The largest of the works, ‘Big Pink Bum’ is an ode to the derriere. Taking her inspiration from Claes Oldenburg’s larger than life sculptures of everyday objects and Helmut Newton’s ‘Big Nude’ portraits, Bennett wanted to present a piece that had a sense of power whilst retaining an element of fun. Large in scale, its dominating nature references the resurgence of the female endorsed penchant for a large bottom with women in recent years; a part of her body she may have previously regarded as contentious. The simple, bold graphic lines become almost abstract when presented at such a considerable size, as Bennett again plays with obscurity.
‘Cleo’ and ‘Margot’ are very typical of Bennett in terms of composition and style, but see the artist apply a monochrome palette in contrast to the bright and vivid colours she traditionally applies to these classic linear works. By alternating the light and dark greys for use as background and line she creates a mirrored effect in terms of colour, bringing the two pieces together as a pair; the subdued tones giving a more refined feel to the work.
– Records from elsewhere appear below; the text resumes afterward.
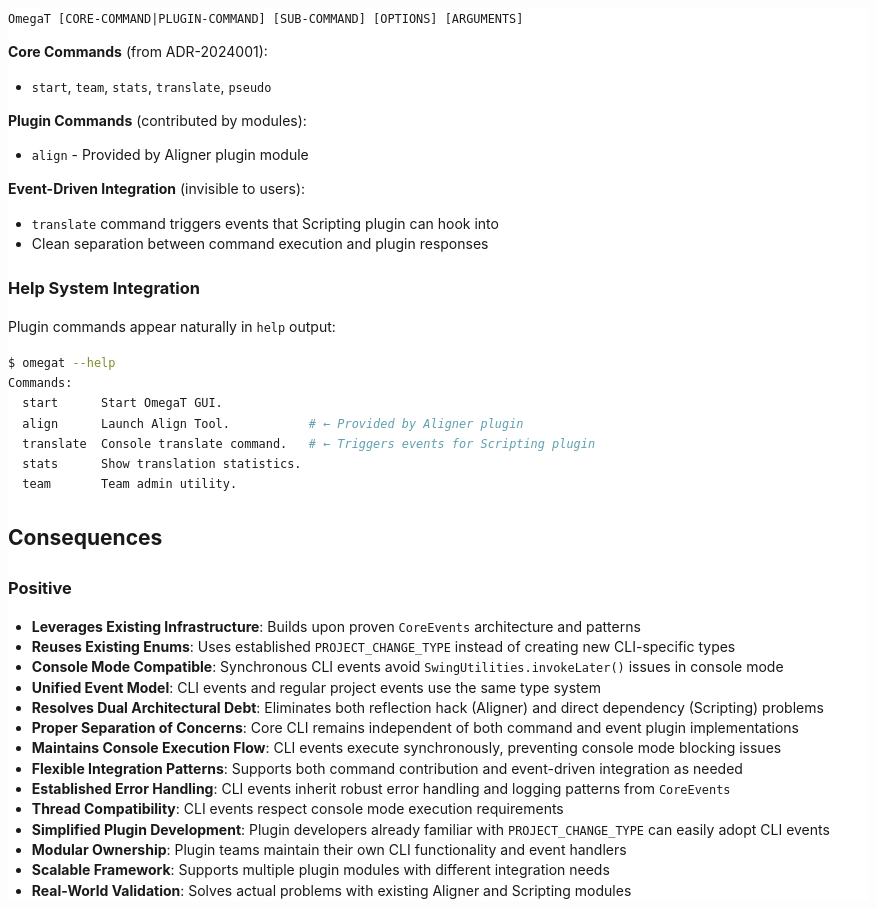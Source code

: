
 ```
OmegaT [CORE-COMMAND|PLUGIN-COMMAND] [SUB-COMMAND] [OPTIONS] [ARGUMENTS]
```

**Core Commands** (from ADR-2024001):
- `start`, `team`, `stats`, `translate`, `pseudo`

**Plugin Commands** (contributed by modules):
- `align` - Provided by Aligner plugin module

**Event-Driven Integration** (invisible to users):
- `translate` command triggers events that Scripting plugin can hook into
- Clean separation between command execution and plugin responses

### Help System Integration
Plugin commands appear naturally in `help` output:
```bash
$ omegat --help
Commands:
  start      Start OmegaT GUI.
  align      Launch Align Tool.           # ← Provided by Aligner plugin
  translate  Console translate command.   # ← Triggers events for Scripting plugin
  stats      Show translation statistics.
  team       Team admin utility.
```

## Consequences

### Positive
- **Leverages Existing Infrastructure**: Builds upon proven `CoreEvents` architecture and patterns
- **Reuses Existing Enums**: Uses established `PROJECT_CHANGE_TYPE` instead of creating new CLI-specific types
- **Console Mode Compatible**: Synchronous CLI events avoid `SwingUtilities.invokeLater()` issues in console mode
- **Unified Event Model**: CLI events and regular project events use the same type system
- **Resolves Dual Architectural Debt**: Eliminates both reflection hack (Aligner) and direct dependency (Scripting) problems
- **Proper Separation of Concerns**: Core CLI remains independent of both command and event plugin implementations
- **Maintains Console Execution Flow**: CLI events execute synchronously, preventing console mode blocking issues
- **Flexible Integration Patterns**: Supports both command contribution and event-driven integration as needed
- **Established Error Handling**: CLI events inherit robust error handling and logging patterns from `CoreEvents`
- **Thread Compatibility**: CLI events respect console mode execution requirements
- **Simplified Plugin Development**: Plugin developers already familiar with `PROJECT_CHANGE_TYPE` can easily adopt CLI events
- **Modular Ownership**: Plugin teams maintain their own CLI functionality and event handlers
- **Scalable Framework**: Supports multiple plugin modules with different integration needs
- **Real-World Validation**: Solves actual problems with existing Aligner and Scripting modules
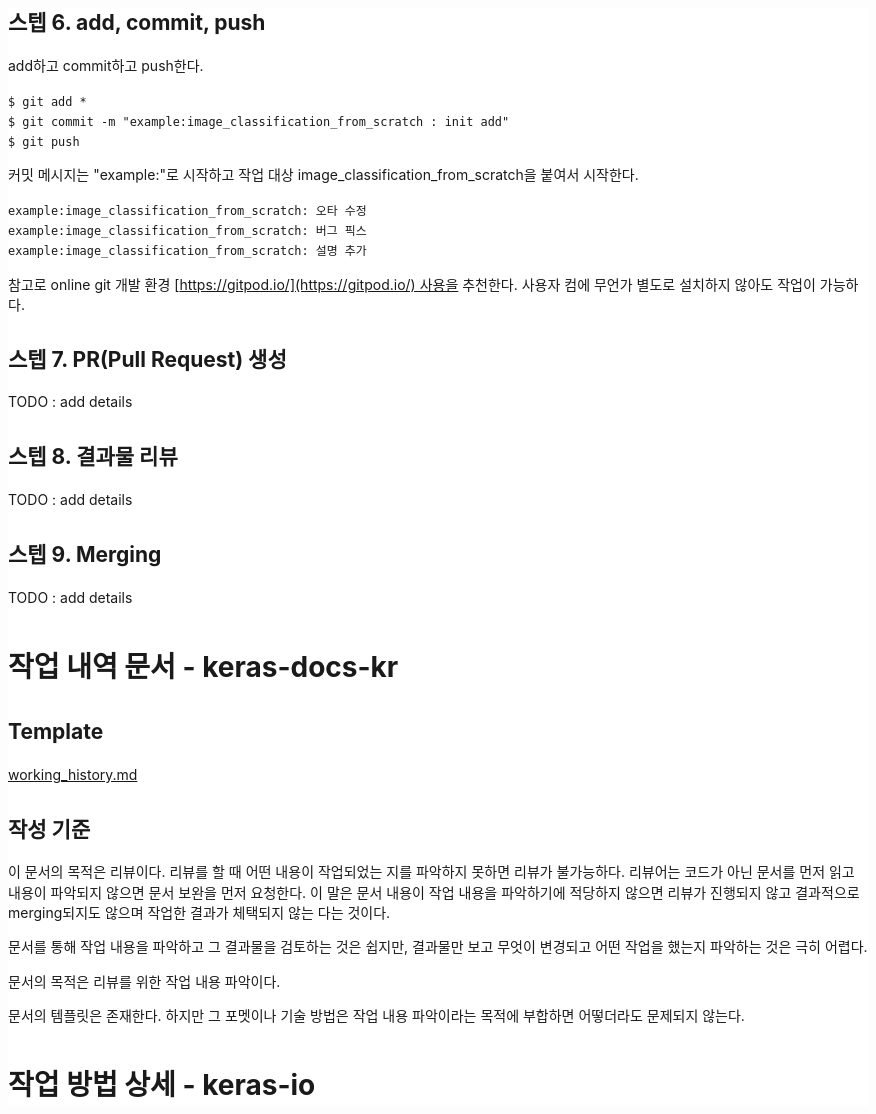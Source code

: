 ## 스텝 6. add, commit, push

add하고 commit하고 push한다.

```
$ git add *
$ git commit -m "example:image_classification_from_scratch : init add"
$ git push
```

커밋 메시지는 "example:"로 시작하고 작업 대상 image_classification_from_scratch을 붙여서 시작한다.

```
example:image_classification_from_scratch: 오타 수정
example:image_classification_from_scratch: 버그 픽스
example:image_classification_from_scratch: 설명 추가
```

참고로 online git 개발 환경 [https://gitpod.io/](https://gitpod.io/) 사용을 추천한다. 사용자 컴에 무언가 별도로 설치하지 않아도 작업이 가능하다.

## 스텝 7. PR(Pull Request) 생성

TODO : add details

## 스텝 8. 결과물 리뷰

TODO : add details

## 스텝 9. Merging

TODO : add details

# 작업 내역 문서 - keras-docs-kr

## Template

[working_history.md](https://vscode-remote+green-coyote-vk8zh7dc.ws-us13.gitpod.io.vscode-resource.gitpod.io/workspace/keras-docs-ko/examples/working_history.md)

## 작성 기준

이 문서의 목적은 리뷰이다. 리뷰를 할 때 어떤 내용이 작업되었는 지를 파악하지 못하면 리뷰가 불가능하다. 리뷰어는 코드가 아닌 문서를 먼저 읽고 내용이 파악되지 않으면 문서 보완을 먼저 요청한다. 이 말은 문서 내용이 작업 내용을 파악하기에 적당하지 않으면 리뷰가 진행되지 않고 결과적으로 merging되지도 않으며 작업한 결과가 체택되지 않는 다는 것이다.

문서를 통해 작업 내용을 파악하고 그 결과물을 검토하는 것은 쉽지만, 결과물만 보고 무엇이 변경되고 어떤 작업을 했는지 파악하는 것은 극히 어렵다.

문서의 목적은 리뷰를 위한 작업 내용 파악이다.

문서의 템플릿은 존재한다. 하지만 그 포멧이나 기술 방법은 작업 내용 파악이라는 목적에 부합하면 어떻더라도 문제되지 않는다.

# 작업 방법 상세 - keras-io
Lucie Bennett studied at Manchester Metropolitan University and L’Ecole Regionale des Beaux-Arts de Nantes, France. Since then she has exhibited in London, New York, San Francisco, Miami, Hong Kong and Singapore and has pieces in a number of permanent collections including the The Allbright collection, Groucho Club in London and Virgin Group. Her work has also appeared on the BBC’s The Apprentice and The Culture Show as well as in a feature film.